Who's your dealership? Let's give them some positive PR here.


----------



## revjpeterson (Oct 2, 2013)

obermd said:


> Who's your dealership? Let's give them some positive PR here.


Kemna Auto Center | Chevy Buick GMC Cadillac Dealer | Fort Dodge IA

Kemna Auto Center - Algona, IA

They didn't sell it to me, but they've been spectacular in terms of providing warranty/recall service for me, even though I'm the only Cruze Diesel that has ever driven onto their lot.


----------



## Scott M. (Apr 23, 2013)

Glad you are back up and running.


----------



## diesel (Jun 8, 2013)

Thanks for the update.
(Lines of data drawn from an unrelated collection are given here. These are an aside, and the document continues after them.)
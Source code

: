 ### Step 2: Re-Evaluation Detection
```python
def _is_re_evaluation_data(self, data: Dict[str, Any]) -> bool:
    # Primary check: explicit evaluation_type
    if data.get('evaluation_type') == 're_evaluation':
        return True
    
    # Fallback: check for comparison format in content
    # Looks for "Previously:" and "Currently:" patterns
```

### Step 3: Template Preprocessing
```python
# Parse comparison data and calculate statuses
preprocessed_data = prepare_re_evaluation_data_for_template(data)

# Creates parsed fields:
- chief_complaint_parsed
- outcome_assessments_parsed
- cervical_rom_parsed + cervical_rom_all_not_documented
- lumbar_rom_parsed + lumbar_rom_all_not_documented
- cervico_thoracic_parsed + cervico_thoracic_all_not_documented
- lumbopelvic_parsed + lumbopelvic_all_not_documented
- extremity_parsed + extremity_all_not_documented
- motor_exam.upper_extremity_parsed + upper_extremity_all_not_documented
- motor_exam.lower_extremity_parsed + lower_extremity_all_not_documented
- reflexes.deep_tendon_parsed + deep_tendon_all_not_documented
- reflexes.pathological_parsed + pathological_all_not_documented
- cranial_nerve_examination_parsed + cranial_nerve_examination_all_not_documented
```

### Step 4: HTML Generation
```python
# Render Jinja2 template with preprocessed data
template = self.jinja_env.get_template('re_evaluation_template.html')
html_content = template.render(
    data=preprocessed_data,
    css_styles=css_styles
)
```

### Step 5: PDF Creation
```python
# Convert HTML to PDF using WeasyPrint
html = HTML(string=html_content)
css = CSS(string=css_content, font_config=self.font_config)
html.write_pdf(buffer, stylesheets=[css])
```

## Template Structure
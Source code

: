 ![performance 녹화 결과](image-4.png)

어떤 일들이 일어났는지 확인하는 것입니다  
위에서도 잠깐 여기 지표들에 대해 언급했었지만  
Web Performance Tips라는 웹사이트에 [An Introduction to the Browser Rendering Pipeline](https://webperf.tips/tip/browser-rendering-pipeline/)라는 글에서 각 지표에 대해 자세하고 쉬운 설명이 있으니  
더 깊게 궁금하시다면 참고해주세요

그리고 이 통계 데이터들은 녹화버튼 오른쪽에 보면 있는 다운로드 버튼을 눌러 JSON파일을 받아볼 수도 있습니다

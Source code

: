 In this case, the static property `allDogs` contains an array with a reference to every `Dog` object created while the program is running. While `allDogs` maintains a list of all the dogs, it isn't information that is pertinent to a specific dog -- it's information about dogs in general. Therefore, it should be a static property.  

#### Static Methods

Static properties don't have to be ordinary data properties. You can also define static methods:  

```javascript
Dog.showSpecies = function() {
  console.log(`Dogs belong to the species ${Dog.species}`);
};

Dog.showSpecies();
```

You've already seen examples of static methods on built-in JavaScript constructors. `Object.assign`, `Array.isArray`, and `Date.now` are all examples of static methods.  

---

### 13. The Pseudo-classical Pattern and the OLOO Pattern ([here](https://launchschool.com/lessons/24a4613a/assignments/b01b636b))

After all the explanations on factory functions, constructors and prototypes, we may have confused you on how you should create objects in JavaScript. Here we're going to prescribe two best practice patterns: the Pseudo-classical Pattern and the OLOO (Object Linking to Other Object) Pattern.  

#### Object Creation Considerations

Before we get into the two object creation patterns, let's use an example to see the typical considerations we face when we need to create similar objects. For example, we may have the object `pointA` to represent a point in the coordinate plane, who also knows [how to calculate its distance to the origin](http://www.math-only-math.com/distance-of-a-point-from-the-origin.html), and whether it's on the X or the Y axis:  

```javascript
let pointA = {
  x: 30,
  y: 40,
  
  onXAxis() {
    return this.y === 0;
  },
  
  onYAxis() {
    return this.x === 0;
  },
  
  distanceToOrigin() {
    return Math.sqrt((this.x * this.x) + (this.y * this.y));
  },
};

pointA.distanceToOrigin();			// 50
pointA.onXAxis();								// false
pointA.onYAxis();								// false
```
Hope it's completely fixed now!


----------



## revjpeterson (Oct 2, 2013)

Interesting development in this: In the 300 or so miles since the O2/EGR repair, I have seen a fuel economy increase of 2-3mpg compared to what I was seeing under the identical type of driving and conditions that existed prior to the repair. Over the summer (beginning around 16,000 miles until the P0133 code at 22,000) I had seen a 2-3mpg decline in mileage. I had originally figured maybe it was due to differences in A/C usage, fuel quality, city/highway percentages, or maybe just not being as careful about my driving habits as I was when the car was newer to me. This rebound in my fuel economy coinciding with the repair makes me wonder if the Diesel owners who have started threads seeking explanations for a decline in fuel economy might have an early O2 or EGR issue that just hasn't gotten bad enough to set a code yet.


----------



## Scott M. (Apr 23, 2013)

could well be. The cars ECM could put the system in a closed loop. Assigning a nominal, less than optimum value to the sensor.


----------